As one of the fundamental video tasks in computer vision, Open-Vocabulary Action Recognition (OVAR) recently gains increasing attention, with the development of vision-language pre-trainings. To enable generalization of arbitrary classes, existing methods treat class labels as text descriptions, then formulate OVAR as evaluating embedding similarity between visual samples and textual classes. However, one crucial issue is completely ignored: the class descriptions given by users may be noisy, e.g., misspellings and typos, limiting the real-world practicality of vanilla OVAR. To fill the research gap, this paper pioneers to evaluate existing methods by simulating multi-level noises of various types, and reveals their poor robustness. To tackle the noisy OVAR task, we further propose one novel DENOISER framework, covering two parts: generation and discrimination. Concretely, the generative part denoises noisy class-text names via one decoding process, i.e., propose text candidates, then utilize inter-modal and intra-modal information to vote for the best. At the discriminative part, we use vanilla OVAR models to assign visual samples to class-text names, thus obtaining more semantics. For optimization, we alternately iterate between generative and discriminative parts for progressive refinements. The denoised text classes help OVAR models classify visual samples more accurately; in return, classified visual samples help better denoising. On three datasets, we carry out extensive experiments to show our superior robustness, and thorough ablations to dissect the effectiveness of each component.

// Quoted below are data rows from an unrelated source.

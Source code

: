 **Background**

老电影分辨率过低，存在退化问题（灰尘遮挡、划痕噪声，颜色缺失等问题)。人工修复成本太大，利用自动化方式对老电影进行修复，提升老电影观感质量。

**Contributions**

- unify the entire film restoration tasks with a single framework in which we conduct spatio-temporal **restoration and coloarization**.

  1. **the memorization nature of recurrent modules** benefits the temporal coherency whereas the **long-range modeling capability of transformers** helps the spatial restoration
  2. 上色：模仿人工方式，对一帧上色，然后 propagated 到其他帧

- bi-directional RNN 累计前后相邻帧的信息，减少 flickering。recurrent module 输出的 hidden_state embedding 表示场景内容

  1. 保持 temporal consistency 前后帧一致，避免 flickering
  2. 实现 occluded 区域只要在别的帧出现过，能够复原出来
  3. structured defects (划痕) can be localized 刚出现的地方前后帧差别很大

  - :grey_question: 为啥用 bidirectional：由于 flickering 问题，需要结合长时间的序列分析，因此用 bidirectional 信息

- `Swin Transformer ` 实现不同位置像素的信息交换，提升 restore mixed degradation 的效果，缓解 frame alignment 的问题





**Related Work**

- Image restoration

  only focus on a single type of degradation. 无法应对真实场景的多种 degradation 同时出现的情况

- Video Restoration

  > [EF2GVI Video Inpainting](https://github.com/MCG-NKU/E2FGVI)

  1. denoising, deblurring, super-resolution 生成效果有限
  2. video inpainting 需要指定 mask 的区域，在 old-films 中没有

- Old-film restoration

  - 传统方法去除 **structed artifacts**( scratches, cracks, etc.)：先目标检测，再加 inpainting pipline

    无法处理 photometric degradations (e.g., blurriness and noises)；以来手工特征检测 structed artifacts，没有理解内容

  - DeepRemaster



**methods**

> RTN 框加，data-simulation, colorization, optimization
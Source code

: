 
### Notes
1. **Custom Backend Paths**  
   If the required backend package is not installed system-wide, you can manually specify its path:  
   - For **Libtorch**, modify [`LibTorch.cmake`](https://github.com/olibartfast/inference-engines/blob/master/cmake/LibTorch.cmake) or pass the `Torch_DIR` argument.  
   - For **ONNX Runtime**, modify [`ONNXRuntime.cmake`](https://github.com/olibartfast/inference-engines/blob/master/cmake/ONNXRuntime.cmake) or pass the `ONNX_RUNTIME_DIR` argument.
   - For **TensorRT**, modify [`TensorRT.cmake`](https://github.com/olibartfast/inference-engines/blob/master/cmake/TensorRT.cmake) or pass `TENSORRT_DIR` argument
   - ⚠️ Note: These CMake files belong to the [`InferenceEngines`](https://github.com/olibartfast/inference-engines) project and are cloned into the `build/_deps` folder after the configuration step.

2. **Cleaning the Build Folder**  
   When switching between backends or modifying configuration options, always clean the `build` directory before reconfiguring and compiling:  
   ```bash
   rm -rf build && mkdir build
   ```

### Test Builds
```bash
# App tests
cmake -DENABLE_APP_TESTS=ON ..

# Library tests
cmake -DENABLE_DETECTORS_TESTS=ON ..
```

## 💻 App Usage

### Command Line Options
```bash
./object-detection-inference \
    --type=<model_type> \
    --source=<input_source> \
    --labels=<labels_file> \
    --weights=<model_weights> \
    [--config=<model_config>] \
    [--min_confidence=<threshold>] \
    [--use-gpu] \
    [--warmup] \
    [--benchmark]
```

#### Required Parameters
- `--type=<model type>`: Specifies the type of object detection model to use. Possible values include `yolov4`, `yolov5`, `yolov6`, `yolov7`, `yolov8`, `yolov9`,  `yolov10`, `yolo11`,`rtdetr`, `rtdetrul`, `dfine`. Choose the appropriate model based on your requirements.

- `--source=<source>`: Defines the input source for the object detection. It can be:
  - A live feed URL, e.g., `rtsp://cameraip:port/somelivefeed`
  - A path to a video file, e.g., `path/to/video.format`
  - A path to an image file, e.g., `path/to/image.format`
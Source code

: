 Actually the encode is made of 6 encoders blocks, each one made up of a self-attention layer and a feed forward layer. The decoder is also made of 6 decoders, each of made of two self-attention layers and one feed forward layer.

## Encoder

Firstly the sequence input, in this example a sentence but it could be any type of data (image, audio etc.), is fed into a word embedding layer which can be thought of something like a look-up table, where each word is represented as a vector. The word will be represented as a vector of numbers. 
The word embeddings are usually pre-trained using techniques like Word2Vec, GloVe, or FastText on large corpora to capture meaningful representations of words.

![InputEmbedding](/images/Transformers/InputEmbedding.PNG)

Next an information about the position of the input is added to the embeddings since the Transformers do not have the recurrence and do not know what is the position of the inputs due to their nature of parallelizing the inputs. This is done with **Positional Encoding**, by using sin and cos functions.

翻译：开放词汇动作识别（OVAR）作为计算机视觉中的基础视频任务之一，近年来随着视觉-语言预训练的发展而日益受到关注。为实现任意类别的泛化，现有方法将类别标签视为文本描述，然后将OVAR建模为视觉样本与文本类别之间的嵌入相似度评估。然而，一个关键问题被完全忽略：用户给出的类别描述可能存在噪声（如拼写错误和笔误），这限制了原始OVAR在实际应用中的可行性。为填补这一研究空白，本文首次通过模拟多种类型的多级噪声来评估现有方法，并揭示了其较差的鲁棒性。为解决带噪声的OVAR任务，我们进一步提出了一种新颖的DENOISER框架，包含生成与判别两个部分。具体而言，生成部分通过解码过程对噪声类别文本名称进行去噪——即提出文本候选集，并利用模态间与模态内信息投票选出最佳候选。在判别部分，我们使用原始OVAR模型将视觉样本分配给类别文本名称，从而获取更多语义信息。为优化模型，我们交替迭代生成与判别部分以实现逐步改进。去噪后的文本类别有助于OVAR模型更准确地分类视觉样本；反之，分类后的视觉样本也有助于更好的去噪。在三个数据集上，我们进行了大量实验以展示其卓越的鲁棒性，并通过全面的消融实验剖析了每个组件的有效性。